=== WORK ITEM ===
Restate the whole listing word for word, missing no line.

=== EXERCISE INPUT ===
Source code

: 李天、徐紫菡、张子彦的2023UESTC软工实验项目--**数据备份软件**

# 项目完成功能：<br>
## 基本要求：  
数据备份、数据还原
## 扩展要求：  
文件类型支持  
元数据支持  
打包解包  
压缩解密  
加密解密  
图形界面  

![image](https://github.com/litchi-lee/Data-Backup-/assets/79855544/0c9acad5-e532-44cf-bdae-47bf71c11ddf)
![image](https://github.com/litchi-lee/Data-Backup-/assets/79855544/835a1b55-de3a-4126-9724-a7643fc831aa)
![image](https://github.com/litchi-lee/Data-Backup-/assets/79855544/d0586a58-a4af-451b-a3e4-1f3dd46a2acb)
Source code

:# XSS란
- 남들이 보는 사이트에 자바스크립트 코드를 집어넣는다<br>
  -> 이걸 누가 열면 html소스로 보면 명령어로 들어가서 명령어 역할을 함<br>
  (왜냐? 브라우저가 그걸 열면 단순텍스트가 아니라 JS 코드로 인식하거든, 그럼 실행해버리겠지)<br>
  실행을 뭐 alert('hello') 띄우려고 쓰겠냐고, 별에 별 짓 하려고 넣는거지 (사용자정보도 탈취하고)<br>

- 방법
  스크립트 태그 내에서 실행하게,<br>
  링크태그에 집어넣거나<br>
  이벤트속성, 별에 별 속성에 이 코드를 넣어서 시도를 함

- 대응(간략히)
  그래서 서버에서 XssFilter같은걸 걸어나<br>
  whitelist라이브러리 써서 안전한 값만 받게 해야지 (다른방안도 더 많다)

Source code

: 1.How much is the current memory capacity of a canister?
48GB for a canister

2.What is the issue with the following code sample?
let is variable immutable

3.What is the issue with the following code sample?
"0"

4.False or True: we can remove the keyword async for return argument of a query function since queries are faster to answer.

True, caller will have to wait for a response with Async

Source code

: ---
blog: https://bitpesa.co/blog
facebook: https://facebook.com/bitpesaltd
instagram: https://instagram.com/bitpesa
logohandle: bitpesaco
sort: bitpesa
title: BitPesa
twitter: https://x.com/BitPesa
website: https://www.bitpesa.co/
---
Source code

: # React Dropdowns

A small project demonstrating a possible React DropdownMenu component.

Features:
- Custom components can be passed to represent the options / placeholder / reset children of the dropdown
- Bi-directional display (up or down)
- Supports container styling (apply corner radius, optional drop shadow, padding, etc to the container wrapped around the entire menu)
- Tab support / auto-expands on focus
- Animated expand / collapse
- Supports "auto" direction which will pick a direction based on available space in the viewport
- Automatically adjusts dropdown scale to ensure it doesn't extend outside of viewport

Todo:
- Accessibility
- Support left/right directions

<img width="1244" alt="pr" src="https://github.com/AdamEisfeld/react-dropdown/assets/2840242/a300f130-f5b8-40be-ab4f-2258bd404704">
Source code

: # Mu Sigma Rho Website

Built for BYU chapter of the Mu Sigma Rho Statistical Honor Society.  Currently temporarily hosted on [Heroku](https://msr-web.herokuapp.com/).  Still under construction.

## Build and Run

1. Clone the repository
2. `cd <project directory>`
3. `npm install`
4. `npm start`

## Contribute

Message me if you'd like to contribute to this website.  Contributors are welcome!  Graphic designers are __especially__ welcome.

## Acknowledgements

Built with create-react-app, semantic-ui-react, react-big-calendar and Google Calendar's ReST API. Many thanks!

=== ANSWER TO THIS TASK ===
Source code

: 李天、徐紫菡、张子彦的2023UESTC软工实验项目--**数据备份软件**

# 项目完成功能：<br>
## 基本要求：  
数据备份、数据还原
## 扩展要求：  
文件类型支持  
元数据支持  
打包解包  
压缩解密  
加密解密  
图形界面  

![image](https://github.com/litchi-lee/Data-Backup-/assets/79855544/0c9acad5-e532-44cf-bdae-47bf71c11ddf)
![image](https://github.com/litchi-lee/Data-Backup-/assets/79855544/835a1b55-de3a-4126-9724-a7643fc831aa)
![image](https://github.com/litchi-lee/Data-Backup-/assets/79855544/d0586a58-a4af-451b-a3e4-1f3dd46a2acb)
Source code

:# XSS란
- 남들이 보는 사이트에 자바스크립트 코드를 집어넣는다<br>
  -> 이걸 누가 열면 html소스로 보면 명령어로 들어가서 명령어 역할을 함<br>
  (왜냐? 브라우저가 그걸 열면 단순텍스트가 아니라 JS 코드로 인식하거든, 그럼 실행해버리겠지)<br>
  실행을 뭐 alert('hello') 띄우려고 쓰겠냐고, 별에 별 짓 하려고 넣는거지 (사용자정보도 탈취하고)<br>

- 방법
  스크립트 태그 내에서 실행하게,<br>
  링크태그에 집어넣거나<br>
  이벤트속성, 별에 별 속성에 이 코드를 넣어서 시도를 함

- 대응(간략히)
  그래서 서버에서 XssFilter같은걸 걸어나<br>
  whitelist라이브러리 써서 안전한 값만 받게 해야지 (다른방안도 더 많다)

Source code

: 1.How much is the current memory capacity of a canister?
48GB for a canister

2.What is the issue with the following code sample?
let is variable immutable

3.What is the issue with the following code sample?
"0"

4.False or True: we can remove the keyword async for return argument of a query function since queries are faster to answer.

True, caller will have to wait for a response with Async

Source code

: ---
blog: https://bitpesa.co/blog
facebook: https://facebook.com/bitpesaltd
instagram: https://instagram.com/bitpesa
logohandle: bitpesaco
sort: bitpesa
title: BitPesa
twitter: https://x.com/BitPesa
website: https://www.bitpesa.co/
---
Source code

: # React Dropdowns

A small project demonstrating a possible React DropdownMenu component.

Features:
- Custom components can be passed to represent the options / placeholder / reset children of the dropdown
- Bi-directional display (up or down)
- Supports container styling (apply corner radius, optional drop shadow, padding, etc to the container wrapped around the entire menu)
- Tab support / auto-expands on focus
- Animated expand / collapse
- Supports "auto" direction which will pick a direction based on available space in the viewport
- Automatically adjusts dropdown scale to ensure it doesn't extend outside of viewport

Todo:
- Accessibility
- Support left/right directions

<img width="1244" alt="pr" src="https://github.com/AdamEisfeld/react-dropdown/assets/2840242/a300f130-f5b8-40be-ab4f-2258bd404704">
Source code

: # Mu Sigma Rho Website

Built for BYU chapter of the Mu Sigma Rho Statistical Honor Society.  Currently temporarily hosted on [Heroku](https://msr-web.herokuapp.com/).  Still under construction.

## Build and Run

1. Clone the repository
2. `cd <project directory>`
3. `npm install`
4. `npm start`

## Contribute

Message me if you'd like to contribute to this website.  Contributors are welcome!  Graphic designers are __especially__ welcome.

## Acknowledgements

Built with create-react-app, semantic-ui-react, react-big-calendar and Google Calendar's ReST API. Many thanks!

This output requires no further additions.